Judges and juries occasionally convict innocent people, or a defendant’s rights may be violated. The devastating injustice of a wrongful conviction can sometimes be reversed.
How to Overturn a Wrongful or Unjust Conviction
A Motion for Relief from Judgment is often called a 6.500 or “6500” Motion. A 6.500 Motion is for defendants who have used all their state appeals, missed filing deadlines, and cannot appeal in the federal court system. If a Motion for Relief from Judgment is granted, the conviction is removed from a person’s criminal history, as if it never happened.
The most common way to argue that there is cause to reverse a conviction is a claim of ineffective assistance of counsel. Some factors a court will consider when it hears this claim are:
- Were the omitted issues “significant and obvious?”
- Was there arguably contrary authority on the omitted issues?
- Were the omitted issues stronger than those presented?
- Were the omitted issues objected to at trial?
- Were the trial court’s rulings subject to deference on appeal?
- Did the appellate attorney testify in a collateral proceeding about his appeal strategy, and if so, were the justifications reasonable?
- What was the appellate counsel’s level of experience and expertise?
- Did the petitioner and appellate counsel meet and go over possible issues?
- Is there evidence that Counsel reviewed all the facts?
- Were the omitted issues dealt with in other assignments of error?
If the claim is actual innocence or a jurisdictional defense, the “cause requirement” is waived. To satisfy the “actual innocence” standard, the defendant must show that it is more likely than not that no reasonable juror would have found the defendant guilty if the newly discovered evidence had been presented at the trial. A jurisdictional defect is one where the state had no authority to bring the charge in the first place.
There are cases where the requirements for a Motion for Relief from Judgment (6500 Motion) do not “technically” apply. All hope is not lost in these cases. If a creative, savvy, highly persuasive lawyer can demonstrate to a prosecutor that justice would best be served by setting aside a conviction, the prosecutor may agree or stipulate to have the prior conviction set aside or reduced. Most judges will find it difficult to deny a motion if a respected defense lawyer and a prosecutor stipulate or agree to have the conviction thrown out of court.
What are the most common reasons a Motion for Relief from Judgement is granted?
The most common reasons these motions are granted on Michigan felony convictions are “newly discovered evidence,” “ineffective assistance of counsel,” and a “retroactive change in the law.” Generally, “newly discovered evidence” was not known at the time of the trial or plea and could not reasonably have been discovered with due diligence.
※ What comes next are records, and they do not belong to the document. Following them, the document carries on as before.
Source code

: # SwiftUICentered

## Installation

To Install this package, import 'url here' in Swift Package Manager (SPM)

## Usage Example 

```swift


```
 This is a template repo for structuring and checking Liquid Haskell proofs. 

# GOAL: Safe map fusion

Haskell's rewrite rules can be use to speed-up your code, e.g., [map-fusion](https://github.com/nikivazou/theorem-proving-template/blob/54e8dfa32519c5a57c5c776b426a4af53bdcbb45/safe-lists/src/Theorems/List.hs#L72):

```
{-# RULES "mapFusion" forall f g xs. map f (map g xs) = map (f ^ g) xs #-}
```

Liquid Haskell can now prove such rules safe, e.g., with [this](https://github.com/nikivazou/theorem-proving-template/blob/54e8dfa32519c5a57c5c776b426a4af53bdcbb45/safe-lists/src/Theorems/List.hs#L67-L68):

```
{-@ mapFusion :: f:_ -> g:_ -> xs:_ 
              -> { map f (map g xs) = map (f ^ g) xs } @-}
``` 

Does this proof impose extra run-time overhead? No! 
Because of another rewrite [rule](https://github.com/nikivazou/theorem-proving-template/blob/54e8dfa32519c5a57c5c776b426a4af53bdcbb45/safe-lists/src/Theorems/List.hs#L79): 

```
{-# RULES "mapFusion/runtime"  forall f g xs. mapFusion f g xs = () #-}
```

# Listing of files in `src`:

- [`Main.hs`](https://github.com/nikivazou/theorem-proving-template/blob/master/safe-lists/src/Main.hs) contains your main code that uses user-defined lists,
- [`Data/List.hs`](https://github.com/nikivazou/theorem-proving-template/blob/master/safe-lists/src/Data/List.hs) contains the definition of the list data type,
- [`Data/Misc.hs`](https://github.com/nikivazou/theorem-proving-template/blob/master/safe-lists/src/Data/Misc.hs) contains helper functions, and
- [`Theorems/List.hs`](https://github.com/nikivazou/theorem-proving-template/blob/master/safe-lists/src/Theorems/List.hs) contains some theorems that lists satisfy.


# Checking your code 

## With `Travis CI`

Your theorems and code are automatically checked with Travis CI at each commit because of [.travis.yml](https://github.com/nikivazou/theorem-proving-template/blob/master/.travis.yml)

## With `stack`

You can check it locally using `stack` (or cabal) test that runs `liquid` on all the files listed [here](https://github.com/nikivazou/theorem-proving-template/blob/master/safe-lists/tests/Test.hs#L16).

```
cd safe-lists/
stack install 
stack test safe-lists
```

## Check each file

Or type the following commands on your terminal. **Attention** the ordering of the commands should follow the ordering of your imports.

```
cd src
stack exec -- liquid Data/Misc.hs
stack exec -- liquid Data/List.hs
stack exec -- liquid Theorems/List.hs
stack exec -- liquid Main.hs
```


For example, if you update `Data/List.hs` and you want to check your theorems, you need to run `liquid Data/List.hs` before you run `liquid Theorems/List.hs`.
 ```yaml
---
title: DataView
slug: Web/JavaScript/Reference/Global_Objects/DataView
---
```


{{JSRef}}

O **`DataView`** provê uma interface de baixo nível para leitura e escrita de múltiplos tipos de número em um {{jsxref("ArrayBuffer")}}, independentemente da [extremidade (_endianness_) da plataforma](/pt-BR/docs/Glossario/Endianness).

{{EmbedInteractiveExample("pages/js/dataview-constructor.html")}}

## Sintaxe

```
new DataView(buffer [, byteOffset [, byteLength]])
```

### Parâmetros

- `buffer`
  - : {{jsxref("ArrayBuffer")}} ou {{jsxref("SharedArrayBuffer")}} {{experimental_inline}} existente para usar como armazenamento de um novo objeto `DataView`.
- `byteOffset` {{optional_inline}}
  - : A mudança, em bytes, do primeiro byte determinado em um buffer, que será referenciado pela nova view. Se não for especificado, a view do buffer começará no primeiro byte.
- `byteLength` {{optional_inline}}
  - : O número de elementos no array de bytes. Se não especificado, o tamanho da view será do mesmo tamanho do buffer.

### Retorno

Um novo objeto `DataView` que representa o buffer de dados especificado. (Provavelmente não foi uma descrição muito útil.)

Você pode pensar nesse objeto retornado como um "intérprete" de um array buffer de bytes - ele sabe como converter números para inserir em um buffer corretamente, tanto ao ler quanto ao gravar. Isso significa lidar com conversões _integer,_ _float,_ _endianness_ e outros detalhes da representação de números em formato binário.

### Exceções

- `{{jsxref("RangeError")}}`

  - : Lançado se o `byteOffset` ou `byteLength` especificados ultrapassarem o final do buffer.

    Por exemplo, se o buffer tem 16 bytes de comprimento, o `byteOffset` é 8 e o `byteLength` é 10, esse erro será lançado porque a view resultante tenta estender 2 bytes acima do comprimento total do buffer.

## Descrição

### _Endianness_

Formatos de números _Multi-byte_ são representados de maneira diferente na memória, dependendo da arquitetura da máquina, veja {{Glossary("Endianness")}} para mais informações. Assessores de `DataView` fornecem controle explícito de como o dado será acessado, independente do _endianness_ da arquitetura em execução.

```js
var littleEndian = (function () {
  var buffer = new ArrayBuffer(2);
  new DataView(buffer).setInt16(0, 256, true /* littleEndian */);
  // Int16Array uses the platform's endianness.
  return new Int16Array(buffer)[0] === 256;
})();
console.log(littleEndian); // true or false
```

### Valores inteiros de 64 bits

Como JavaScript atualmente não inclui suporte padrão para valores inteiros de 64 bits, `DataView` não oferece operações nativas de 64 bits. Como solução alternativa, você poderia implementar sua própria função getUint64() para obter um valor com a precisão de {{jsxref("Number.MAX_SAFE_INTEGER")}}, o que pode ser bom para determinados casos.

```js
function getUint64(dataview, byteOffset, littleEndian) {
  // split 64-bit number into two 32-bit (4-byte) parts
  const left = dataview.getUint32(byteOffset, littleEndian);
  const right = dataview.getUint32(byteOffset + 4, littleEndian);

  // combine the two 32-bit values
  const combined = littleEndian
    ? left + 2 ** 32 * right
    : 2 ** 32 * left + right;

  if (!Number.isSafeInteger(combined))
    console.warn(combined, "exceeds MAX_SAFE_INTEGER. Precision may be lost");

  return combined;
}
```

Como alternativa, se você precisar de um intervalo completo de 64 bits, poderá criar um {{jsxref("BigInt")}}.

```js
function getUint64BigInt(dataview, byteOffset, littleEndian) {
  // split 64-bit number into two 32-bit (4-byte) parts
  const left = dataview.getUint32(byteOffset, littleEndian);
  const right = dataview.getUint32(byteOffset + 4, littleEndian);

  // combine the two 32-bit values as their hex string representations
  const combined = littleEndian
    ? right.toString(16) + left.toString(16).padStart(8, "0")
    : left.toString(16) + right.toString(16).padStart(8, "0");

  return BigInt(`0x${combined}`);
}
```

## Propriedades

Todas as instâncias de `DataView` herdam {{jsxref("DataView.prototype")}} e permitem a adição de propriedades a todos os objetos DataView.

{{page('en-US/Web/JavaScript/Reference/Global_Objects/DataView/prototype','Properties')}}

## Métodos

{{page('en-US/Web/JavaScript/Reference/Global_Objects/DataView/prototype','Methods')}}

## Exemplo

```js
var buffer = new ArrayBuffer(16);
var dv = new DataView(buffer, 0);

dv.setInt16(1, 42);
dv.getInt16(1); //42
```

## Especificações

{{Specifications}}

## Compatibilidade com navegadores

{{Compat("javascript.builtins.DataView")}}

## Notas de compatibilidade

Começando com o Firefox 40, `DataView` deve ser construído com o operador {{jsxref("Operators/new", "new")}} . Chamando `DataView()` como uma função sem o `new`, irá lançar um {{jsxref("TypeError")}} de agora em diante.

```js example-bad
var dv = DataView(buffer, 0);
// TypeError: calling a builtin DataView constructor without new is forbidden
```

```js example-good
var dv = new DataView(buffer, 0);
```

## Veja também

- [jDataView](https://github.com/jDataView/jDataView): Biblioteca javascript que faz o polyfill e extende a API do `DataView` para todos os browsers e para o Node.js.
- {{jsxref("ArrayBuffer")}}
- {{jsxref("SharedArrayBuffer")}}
A trial court cannot grant relief to a defendant if the Motion for Relief from Judgment alleges grounds for relief that could have been previously raised, unless the defendant demonstrates both good cause for failing to raise the grounds earlier and actual prejudice.
What other options are there for a Motion for Relief from Judgement?
Other legitimate reasons to file a Motion to Set Aside a Conviction or a Motion for Relief from Judgment include:
- government suppression of evidence in violation of Due Process,
- interference by prison officials,
- mental incompetence of the defendant,
- the principles of law being advanced are so novel that they could not have been raised previously, or
- the ruling in the defendant’s own case created a new issue.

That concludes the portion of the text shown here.